We head downtown on the blue line to Spring Street. We want to get to Rubirosa before it fills up. You have to be either very early or very late. There’s Neuhaus! Home of the best ice cream bar in Berlin and the best dark chocolate with mint bars. While we’re loading up on chocolates, I start getting alerts about a snow squall on my phone. Ok. Two more on our way to dinner and then I see the dark swirling clouds coming from uptown. After we get into Rubirosa winds and about an inch of snow. We’re safe and warm. I get a glass of wine for Jessica and get her to try their Cacio de Pepe and it’s very pepe also with thin pasta. Need to get her to try Pasta al Carbonara. Another dish I’m not likely to make at home. We stop in Beautycounter and she tries some really lovely looking lip gloss and she has been wanting lip gloss…but she needs to marinate on it. Can we go to that rice pudding place? Rice to Riches. The small looks so small, I order the next size up. No get the small says Jessica. Before she jumps on me I admit to my mistake and humble myself before her supreme wisdom. Too much of a good thing is a stomach ache. Trump is impeached. Eh.

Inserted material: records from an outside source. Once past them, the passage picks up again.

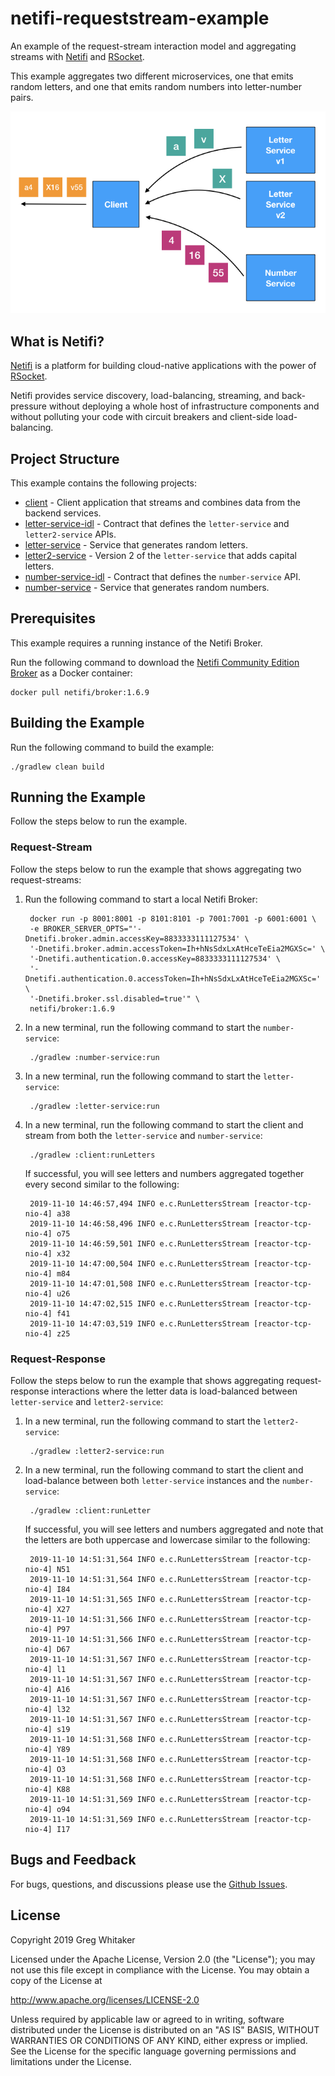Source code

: # netifi-requeststream-example
An example of the request-stream interaction model and aggregating streams with [Netifi](https://www.netifi.com) and [RSocket](http://rsocket.io).

This example aggregates two different microservices, one that emits random letters, and one that emits random numbers into letter-number pairs.

![project-structure-image](image-demo.png)

## What is Netifi?
[Netifi](https://www.netifi.com) is a platform for building cloud-native applications with the power of [RSocket](http://rsocket.io).

Netifi provides service discovery, load-balancing, streaming, and back-pressure without deploying a whole host of infrastructure components and without polluting your code with circuit breakers and client-side load-balancing.

## Project Structure
This example contains the following projects:

* [client](client) - Client application that streams and combines data from the backend services.
* [letter-service-idl](letter-service-idl) - Contract that defines the `letter-service` and `letter2-service` APIs.
* [letter-service](letter-service) - Service that generates random letters.
* [letter2-service](letter2-service) - Version 2 of the `letter-service` that adds capital letters.
* [number-service-idl](number-service-idl) - Contract that defines the `number-service` API.
* [number-service](number-service) - Service that generates random numbers. 

## Prerequisites
This example requires a running instance of the Netifi Broker.

Run the following command to download the [Netifi Community Edition Broker](https://www.netifi.com/netifi-ce) as a Docker container:

    docker pull netifi/broker:1.6.9

## Building the Example
Run the following command to build the example:

    ./gradlew clean build
    
## Running the Example
Follow the steps below to run the example.

### Request-Stream
Follow the steps below to run the example that shows aggregating two request-streams:

1. Run the following command to start a local Netifi Broker:

        docker run -p 8001:8001 -p 8101:8101 -p 7001:7001 -p 6001:6001 \
        -e BROKER_SERVER_OPTS="'-Dnetifi.broker.admin.accessKey=8833333111127534' \
        '-Dnetifi.broker.admin.accessToken=Ih+hNsSdxLxAtHceTeEia2MGXSc=' \
        '-Dnetifi.authentication.0.accessKey=8833333111127534' \
        '-Dnetifi.authentication.0.accessToken=Ih+hNsSdxLxAtHceTeEia2MGXSc=' \
        '-Dnetifi.broker.ssl.disabled=true'" \
        netifi/broker:1.6.9
        
2. In a new terminal, run the following command to start the `number-service`:

        ./gradlew :number-service:run
        
3. In a new terminal, run the following command to start the `letter-service`:

        ./gradlew :letter-service:run
        
4. In a new terminal, run the following command to start the client and stream from both the `letter-service` and `number-service`:

        ./gradlew :client:runLetters
        
    If successful, you will see letters and numbers aggregated together every second similar to the following:

        2019-11-10 14:46:57,494 INFO e.c.RunLettersStream [reactor-tcp-nio-4] a38
        2019-11-10 14:46:58,496 INFO e.c.RunLettersStream [reactor-tcp-nio-4] o75
        2019-11-10 14:46:59,501 INFO e.c.RunLettersStream [reactor-tcp-nio-4] x32
        2019-11-10 14:47:00,504 INFO e.c.RunLettersStream [reactor-tcp-nio-4] m84
        2019-11-10 14:47:01,508 INFO e.c.RunLettersStream [reactor-tcp-nio-4] u26
        2019-11-10 14:47:02,515 INFO e.c.RunLettersStream [reactor-tcp-nio-4] f41
        2019-11-10 14:47:03,519 INFO e.c.RunLettersStream [reactor-tcp-nio-4] z25

### Request-Response
Follow the steps below to run the example that shows aggregating request-response interactions where the letter data is load-balanced between `letter-service` and `letter2-service`:
    
1. In a new terminal, run the following command to start the `letter2-service`:

        ./gradlew :letter2-service:run
        
2. In a new terminal, run the following command to start the client and load-balance between both `letter-service` instances and the `number-service`:

        ./gradlew :client:runLetter
        
    If successful, you will see letters and numbers aggregated and note that the letters are both uppercase and lowercase similar to the following:

        2019-11-10 14:51:31,564 INFO e.c.RunLettersStream [reactor-tcp-nio-4] N51
        2019-11-10 14:51:31,564 INFO e.c.RunLettersStream [reactor-tcp-nio-4] I84
        2019-11-10 14:51:31,565 INFO e.c.RunLettersStream [reactor-tcp-nio-4] X27
        2019-11-10 14:51:31,566 INFO e.c.RunLettersStream [reactor-tcp-nio-4] P97
        2019-11-10 14:51:31,566 INFO e.c.RunLettersStream [reactor-tcp-nio-4] D67
        2019-11-10 14:51:31,567 INFO e.c.RunLettersStream [reactor-tcp-nio-4] l1
        2019-11-10 14:51:31,567 INFO e.c.RunLettersStream [reactor-tcp-nio-4] A16
        2019-11-10 14:51:31,567 INFO e.c.RunLettersStream [reactor-tcp-nio-4] l32
        2019-11-10 14:51:31,567 INFO e.c.RunLettersStream [reactor-tcp-nio-4] s19
        2019-11-10 14:51:31,568 INFO e.c.RunLettersStream [reactor-tcp-nio-4] Y89
        2019-11-10 14:51:31,568 INFO e.c.RunLettersStream [reactor-tcp-nio-4] O3
        2019-11-10 14:51:31,568 INFO e.c.RunLettersStream [reactor-tcp-nio-4] K88
        2019-11-10 14:51:31,569 INFO e.c.RunLettersStream [reactor-tcp-nio-4] o94
        2019-11-10 14:51:31,569 INFO e.c.RunLettersStream [reactor-tcp-nio-4] I17

## Bugs and Feedback
For bugs, questions, and discussions please use the [Github Issues](https://github.com/gregwhitaker/netifi-requeststream-example/issues).

## License
Copyright 2019 Greg Whitaker

Licensed under the Apache License, Version 2.0 (the "License");
you may not use this file except in compliance with the License.
You may obtain a copy of the License at

   http://www.apache.org/licenses/LICENSE-2.0

Unless required by applicable law or agreed to in writing, software
distributed under the License is distributed on an "AS IS" BASIS,
WITHOUT WARRANTIES OR CONDITIONS OF ANY KIND, either express or implied.
See the License for the specific language governing permissions and
limitations under the License.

Thursday. Oh, it’s flying by now. We hit Canal Street Market for brunch. We both get boba at Boba Guys and Jessica gets ramen at Ippudo and I get Joe’s Rice Noodle. The ramen looks good but damn allergies. The rice noodle thing, shrimp and chive , is gelatinous level 12. Not my texture. The boba really is honey boba. Yum. We them head over to Matchaful (something Jessica picked out) for a respite from the hectic city streets. She gets an iced matcha with macadamia milk and a reusable bamboo straw and I get the traditional. Damn allergies. On our way to the 9/11 tour, we stop at Casper in the Oculus so I can look at a very expensive dog bed. Oh, and there’s barricades up around the Oculus and signs warning of danger from falling ice—it’s stunning but the building could kill someone. The 9/11 tour is, uh, sad. We learn that the order of the names of the victims along the perimeter of the buildings are mostly placed together because of requests for meaningful adjacency, people who knew each other or worked together. The guide tells us one was a young intern working for folks who had known her since she was a kid. There was a lot to take in at the museum and we missed the black box from the plane that crashed in Pennsylvania. I would go back to spend time walking through that part again, but a tour was good for Jessica who was just a baby when it happened.

We stop a Beautycounter to get the lip gloss. I want her to get it so she can enjoy it while we’re in NY. We have to have some fun. We stop by Rubirosa, but there’s a big wait so I say let’s go to Joe’s Ginger. I add some scallion pancakes to the order so she can try them. We can’t be out too late; the Democratic debate is coming on: Biden, Warren, Sanders, Yang, Steyer, Buttigieg, Klobuchar. No subtitles though. Damn hearing impairment. It looks like Klobuchar got more words in.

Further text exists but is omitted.